Aujourd’hui, je ne suis pas fatiguée, déçue ou blessée. Je suis en colère. J’ai beaucoup réfléchi à ce qu’il fallait faire de cette colère. À ce que je devais dire à mes amis blancs qui nous tendent la main et aux gens sur les réseaux sociaux qui veulent se rallier à nous. Il y a quelques années, j’aurais pensé qu’il était temps de les éduquer. Aujourd’hui, à ce stade de ma vie, je ne me sens pas obligée de le faire. Je partage autant d’amour que possible et j’apprécie le soutien qu’on nous apporte, mais je sais aussi que le travail à faire est personnel et incombe à chacun de nous.

Alors, si vous êtes Blanc et que vous voulez vous joindre au combat des Noirs, sachez que ce n’est qu’un début. Il y aura des conflits, mais ça en vaut la peine. Ce sera long. Vous devrez porter le flambeau là où nous avons peu d’influence. Vous devez en faire votre priorité. C’est à votre tour d’être en colère, d’être insatisfait. Vous devez exécrer le racisme et les inégalités. Prendre le temps de les appréhender et trouver un moyen d’agir. Vous devez prendre du recul, lire tout ce que vous trouvez sur le sujet et, lorsque l’occasion se présente, remettre vos amis blancs sur le droit chemin.

Si vous pensez ne pas être raciste, ne pas avoir de préjugés ou de parti pris, vous vous trompez. Voici comment je le sais.

J’ai grandi avec l’Histoire des Noirs. J’ai été scolarisée à la maison et, en grande partie, épargnée par les effets les plus directs du racisme et des préjugés dans le système éducatif. J’ai été élevée par des parents noirs éduqués et impliqués qui m’ont appris à être fière de la couleur de ma peau. Pourtant, je suis partie de chez moi avec des stéréotypes et des préjugés sur les Noirs, avec des idées transmises par les médias ou par des proches, et des images qui m’ont conduite à penser d’une certaine manière aux différents «types» de Noirs, en fonction de leurs cheveux, de leur nom ou de la musique qu’ils écoutent, comme si tout cela me disait quoi que ce soit de leur histoire ou leur intelligence. Heureusement, mes interactions avec les autres ont brisé ces clichés.

Mais si je pensais cela des miens, que pense un Blanc qui a grandi dans une famille américaine blanche?

Avec l’aimable autorisation de Candace Howze
L’autrice à côté d’un tronc d’arbre que des esclaves ont abattu dans une plantation de riz en Caroline du Sud.

Il est temps d’approfondir la question et de vous ouvrir pour pouvoir panser les blessures et aider les autres à guérir. Je suis fière de tous ceux qui le font déjà.

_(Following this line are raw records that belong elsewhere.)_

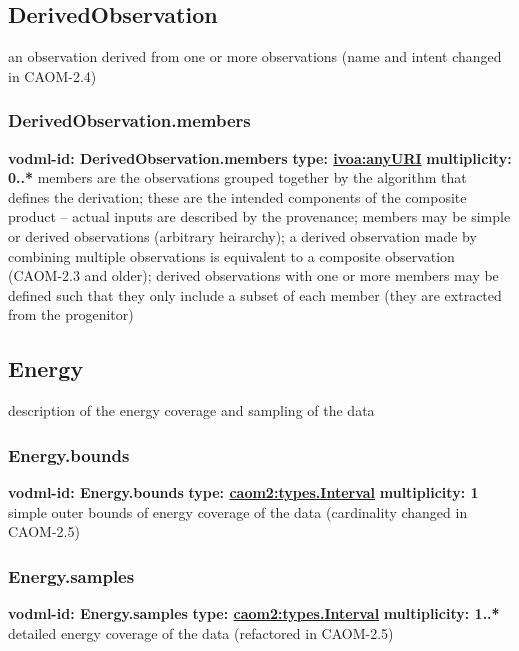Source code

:   \subsection{DerivedObservation}
  \label{sect:DerivedObservation}
    an observation derived from one or more observations (name and intent changed in CAOM-2.4)

    \subsubsection{DerivedObservation.members}
      \textbf{vodml-id: DerivedObservation.members} \newline
      \textbf{type: \hyperref[sect:ivoa]{ivoa:anyURI}} \newline
      \textbf{multiplicity: 0..*} \newline
      members are the observations grouped together by the algorithm that defines the derivation; these are the intended components of the composite product -- actual inputs are described by the provenance; members may be simple or derived observations (arbitrary heirarchy); a derived observation made by combining multiple observations is equivalent to a composite observation (CAOM-2.3 and older); derived observations with one or more members may be defined such that they only include a subset of each member (they are extracted from the progenitor)

  \subsection{Energy}
  \label{sect:Energy}
    description of the energy coverage and sampling of the data

    \subsubsection{Energy.bounds}
      \textbf{vodml-id: Energy.bounds} \newline
      \textbf{type: \hyperref[sect:types.Interval]{caom2:types.Interval}} \newline
      \textbf{multiplicity: 1} \newline
      simple outer bounds of energy coverage of the data (cardinality changed in CAOM-2.5)

    \subsubsection{Energy.samples}
      \textbf{vodml-id: Energy.samples} \newline
      \textbf{type: \hyperref[sect:types.Interval]{caom2:types.Interval}} \newline
      \textbf{multiplicity: 1..*} \newline
      detailed energy coverage of the data (refactored in CAOM-2.5)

Si vous êtes Noir, que vous lisez ceci et que vous aussi aviez besoin de ce message, vous ne recevrez peut-être pas une médaille pour ça d’entrée de jeu, parce que défendre le respect des autres, c’est le moins que l’on puisse faire. Mais on vous en sera reconnaissants.

Sans quoi, nous devrons continuer de dire à nos enfants et petits-enfants quelle attitude adopter face à des policiers, comment réagir aux propos indélicats de leurs amis blancs, et les exhorter à garder foi en la vie, en Dieu et en l’avenir malgré les images insoutenables véhiculées dans les médias.

Sinon, dans un siècle, les Blancs continueront de dire: «Comment est-ce que c’est encore possible de nos jours?»

Vous pouvez changer le cours de l’Histoire.

Nous ne vivons pas dans deux mondes séparés, même si on en a souvent l’impression. Nous vivons dans le même pays, nous regardons les mêmes bulletins télévisés. La seule question à se poser est de savoir si vous voulez agir.

Si vous voulez que ça cesse et que vous êtes blanc, ce combat est aussi le vôtre.

Il demande du courage et de la conviction.

Et une véritable introspection.

Vos actes en temps de crise disent ce que ce vous êtes. Ils vous révèlent.